Entries taken from a collection:

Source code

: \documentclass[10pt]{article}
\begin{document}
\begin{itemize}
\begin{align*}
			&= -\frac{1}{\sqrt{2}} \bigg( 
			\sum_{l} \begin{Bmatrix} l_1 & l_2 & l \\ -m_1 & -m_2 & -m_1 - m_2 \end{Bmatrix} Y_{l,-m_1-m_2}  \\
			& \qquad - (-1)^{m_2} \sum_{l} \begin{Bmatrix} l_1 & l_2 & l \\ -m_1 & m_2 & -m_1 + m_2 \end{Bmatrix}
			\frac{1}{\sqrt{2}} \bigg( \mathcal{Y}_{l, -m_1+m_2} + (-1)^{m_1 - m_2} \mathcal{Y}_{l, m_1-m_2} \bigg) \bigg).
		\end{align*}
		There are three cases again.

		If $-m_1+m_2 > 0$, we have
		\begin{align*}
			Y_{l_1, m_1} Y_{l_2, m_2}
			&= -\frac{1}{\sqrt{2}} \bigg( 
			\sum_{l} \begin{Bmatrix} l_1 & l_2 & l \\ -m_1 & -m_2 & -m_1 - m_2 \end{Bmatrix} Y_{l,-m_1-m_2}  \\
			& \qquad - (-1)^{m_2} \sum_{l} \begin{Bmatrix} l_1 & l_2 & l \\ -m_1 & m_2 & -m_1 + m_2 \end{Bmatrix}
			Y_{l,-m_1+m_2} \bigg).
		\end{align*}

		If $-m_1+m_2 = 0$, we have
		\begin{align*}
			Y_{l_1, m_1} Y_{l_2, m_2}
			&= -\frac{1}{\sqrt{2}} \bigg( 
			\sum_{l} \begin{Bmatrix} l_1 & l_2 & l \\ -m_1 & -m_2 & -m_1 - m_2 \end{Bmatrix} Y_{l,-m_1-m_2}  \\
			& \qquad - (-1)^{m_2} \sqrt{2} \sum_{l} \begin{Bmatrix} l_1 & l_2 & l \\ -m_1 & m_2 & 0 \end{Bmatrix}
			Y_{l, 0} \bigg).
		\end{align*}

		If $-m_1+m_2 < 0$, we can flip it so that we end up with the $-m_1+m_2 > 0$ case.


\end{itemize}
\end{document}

**EXERCISE DIRECTIONS:**
Every entry above must be copied exactly.

**REPLY:**
Source code

: \documentclass[10pt]{article}
\begin{document}
\begin{itemize}
\begin{align*}
			&= -\frac{1}{\sqrt{2}} \bigg( 
			\sum_{l} \begin{Bmatrix} l_1 & l_2 & l \\ -m_1 & -m_2 & -m_1 - m_2 \end{Bmatrix} Y_{l,-m_1-m_2}  \\
			& \qquad - (-1)^{m_2} \sum_{l} \begin{Bmatrix} l_1 & l_2 & l \\ -m_1 & m_2 & -m_1 + m_2 \end{Bmatrix}
			\frac{1}{\sqrt{2}} \bigg( \mathcal{Y}_{l, -m_1+m_2} + (-1)^{m_1 - m_2} \mathcal{Y}_{l, m_1-m_2} \bigg) \bigg).
		\end{align*}
		There are three cases again.

		If $-m_1+m_2 > 0$, we have
		\begin{align*}
			Y_{l_1, m_1} Y_{l_2, m_2}
			&= -\frac{1}{\sqrt{2}} \bigg( 
			\sum_{l} \begin{Bmatrix} l_1 & l_2 & l \\ -m_1 & -m_2 & -m_1 - m_2 \end{Bmatrix} Y_{l,-m_1-m_2}  \\
			& \qquad - (-1)^{m_2} \sum_{l} \begin{Bmatrix} l_1 & l_2 & l \\ -m_1 & m_2 & -m_1 + m_2 \end{Bmatrix}
			Y_{l,-m_1+m_2} \bigg).
		\end{align*}

		If $-m_1+m_2 = 0$, we have
		\begin{align*}
			Y_{l_1, m_1} Y_{l_2, m_2}
			&= -\frac{1}{\sqrt{2}} \bigg( 
			\sum_{l} \begin{Bmatrix} l_1 & l_2 & l \\ -m_1 & -m_2 & -m_1 - m_2 \end{Bmatrix} Y_{l,-m_1-m_2}  \\
			& \qquad - (-1)^{m_2} \sqrt{2} \sum_{l} \begin{Bmatrix} l_1 & l_2 & l \\ -m_1 & m_2 & 0 \end{Bmatrix}
			Y_{l, 0} \bigg).
		\end{align*}

		If $-m_1+m_2 < 0$, we can flip it so that we end up with the $-m_1+m_2 > 0$ case.


\end{itemize}
\end{document}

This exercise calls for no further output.